【ミニコラム 第126号】街の中国語表記をもう少し伝わる形に
街中で目にする中国語の注意書きに、私はつい目がいきます。意図はまあまあ伝わるのに、言い回しが少し惜しい——そんな場面にときどき出会うことがあるからです。とくに「〜はお控えください」と伝えたい掲示では、せっかく外国語にしたのに肝心なところが伝わりにくいのでは? と感じることがあります。
先日、地下鉄で「请不要强迫自己登上火车」という掲示を見かけました。おそらく「無理なご乗車はおやめください」と言いたいのだと思いますが、中国語なら、短く自然な「请勿强行上车」などのほうが伝わりやすいでしょう。
注意書きの制作する現場では、時間や人員に限りがあり、機械翻訳に頼らざるを得ないことも多いのだと思います。
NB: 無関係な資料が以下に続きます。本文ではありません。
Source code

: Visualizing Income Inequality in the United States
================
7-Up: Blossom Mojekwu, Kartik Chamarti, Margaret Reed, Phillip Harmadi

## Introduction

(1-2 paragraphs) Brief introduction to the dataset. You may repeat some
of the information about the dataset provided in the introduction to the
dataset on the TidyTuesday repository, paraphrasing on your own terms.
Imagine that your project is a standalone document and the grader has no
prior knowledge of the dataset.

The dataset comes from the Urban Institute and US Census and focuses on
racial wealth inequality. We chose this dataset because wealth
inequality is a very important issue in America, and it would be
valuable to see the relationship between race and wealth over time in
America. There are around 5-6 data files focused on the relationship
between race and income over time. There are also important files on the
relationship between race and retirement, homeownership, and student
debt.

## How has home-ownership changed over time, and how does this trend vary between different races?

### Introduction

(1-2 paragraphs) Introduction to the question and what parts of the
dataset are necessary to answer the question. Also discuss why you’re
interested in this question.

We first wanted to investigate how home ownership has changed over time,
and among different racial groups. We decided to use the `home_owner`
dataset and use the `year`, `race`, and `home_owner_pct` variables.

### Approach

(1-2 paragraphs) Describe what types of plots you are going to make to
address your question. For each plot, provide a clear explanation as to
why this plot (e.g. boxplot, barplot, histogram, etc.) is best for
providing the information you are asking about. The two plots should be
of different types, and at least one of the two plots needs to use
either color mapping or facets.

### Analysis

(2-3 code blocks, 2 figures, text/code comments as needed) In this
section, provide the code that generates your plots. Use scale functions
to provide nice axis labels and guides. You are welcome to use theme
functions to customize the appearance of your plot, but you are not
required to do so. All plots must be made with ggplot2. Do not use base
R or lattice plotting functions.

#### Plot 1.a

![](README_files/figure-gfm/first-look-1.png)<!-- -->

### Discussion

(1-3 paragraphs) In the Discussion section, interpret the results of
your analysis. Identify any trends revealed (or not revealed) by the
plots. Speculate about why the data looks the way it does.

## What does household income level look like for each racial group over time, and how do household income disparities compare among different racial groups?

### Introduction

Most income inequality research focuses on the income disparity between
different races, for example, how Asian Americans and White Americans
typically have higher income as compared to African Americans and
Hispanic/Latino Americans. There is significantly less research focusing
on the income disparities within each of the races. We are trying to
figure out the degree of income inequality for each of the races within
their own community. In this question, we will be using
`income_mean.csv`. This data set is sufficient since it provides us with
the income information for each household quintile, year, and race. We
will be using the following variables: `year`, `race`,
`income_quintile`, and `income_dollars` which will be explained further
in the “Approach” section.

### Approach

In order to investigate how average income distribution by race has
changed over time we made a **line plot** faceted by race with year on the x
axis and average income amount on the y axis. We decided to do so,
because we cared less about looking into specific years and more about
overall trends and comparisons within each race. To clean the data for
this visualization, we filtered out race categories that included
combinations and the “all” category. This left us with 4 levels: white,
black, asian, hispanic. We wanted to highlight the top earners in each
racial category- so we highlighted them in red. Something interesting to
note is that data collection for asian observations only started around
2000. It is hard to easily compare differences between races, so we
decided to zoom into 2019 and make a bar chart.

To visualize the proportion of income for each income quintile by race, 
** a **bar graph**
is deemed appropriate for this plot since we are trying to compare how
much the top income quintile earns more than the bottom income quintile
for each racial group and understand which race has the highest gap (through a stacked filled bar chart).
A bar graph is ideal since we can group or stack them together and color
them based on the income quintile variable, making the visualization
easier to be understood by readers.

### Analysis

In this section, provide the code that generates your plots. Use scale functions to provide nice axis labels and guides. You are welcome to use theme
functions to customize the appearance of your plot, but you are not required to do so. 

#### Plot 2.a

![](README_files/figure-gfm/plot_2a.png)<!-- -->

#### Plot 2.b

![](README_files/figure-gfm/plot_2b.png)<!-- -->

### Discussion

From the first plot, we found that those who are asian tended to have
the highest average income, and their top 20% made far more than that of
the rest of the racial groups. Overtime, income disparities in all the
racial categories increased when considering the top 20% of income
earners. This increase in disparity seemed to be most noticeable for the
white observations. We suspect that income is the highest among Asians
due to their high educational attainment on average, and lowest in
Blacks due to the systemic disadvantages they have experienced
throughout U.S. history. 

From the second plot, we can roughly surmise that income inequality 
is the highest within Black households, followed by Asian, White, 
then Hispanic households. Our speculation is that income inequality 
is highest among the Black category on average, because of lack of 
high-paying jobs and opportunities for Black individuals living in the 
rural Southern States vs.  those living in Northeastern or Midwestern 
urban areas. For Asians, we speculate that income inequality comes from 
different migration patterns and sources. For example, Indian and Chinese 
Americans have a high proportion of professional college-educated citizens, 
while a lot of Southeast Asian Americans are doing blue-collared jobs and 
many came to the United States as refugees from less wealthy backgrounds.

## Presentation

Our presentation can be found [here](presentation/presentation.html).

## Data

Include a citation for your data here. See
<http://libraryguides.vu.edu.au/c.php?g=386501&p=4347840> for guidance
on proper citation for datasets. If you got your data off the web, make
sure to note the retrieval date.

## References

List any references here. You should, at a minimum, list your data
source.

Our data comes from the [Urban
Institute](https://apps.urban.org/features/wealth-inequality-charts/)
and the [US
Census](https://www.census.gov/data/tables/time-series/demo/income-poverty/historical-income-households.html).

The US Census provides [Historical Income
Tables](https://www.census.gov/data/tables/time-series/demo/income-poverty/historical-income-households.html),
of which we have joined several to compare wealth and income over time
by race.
ただ、最近は、機械翻訳にかけるよりも、AIに状況説明とあわせて作文を依頼するほうが、自然な表現が出てくることが増えたと感じます。たとえば「駅の掲示にふさわしく、簡潔で自然な中国語を複数案ください」と条件を添えて尋ね、そこから「もう少し短く」「やわらかめに」と整えていく、というような使い方です。
最終的に可能であれば、ネイティブの方に目を通してもらえるとさらに安心です。難しい場合は、AIに「この中国語は自然か」「修正点はあるか」と自己チェックを促すのも一案かと思います。
インバウンド対応は導線や接客だけでなく、“伝わる言葉づかい”も大切な要素。違和感のない一行が、少しずつ増えていくといいですね。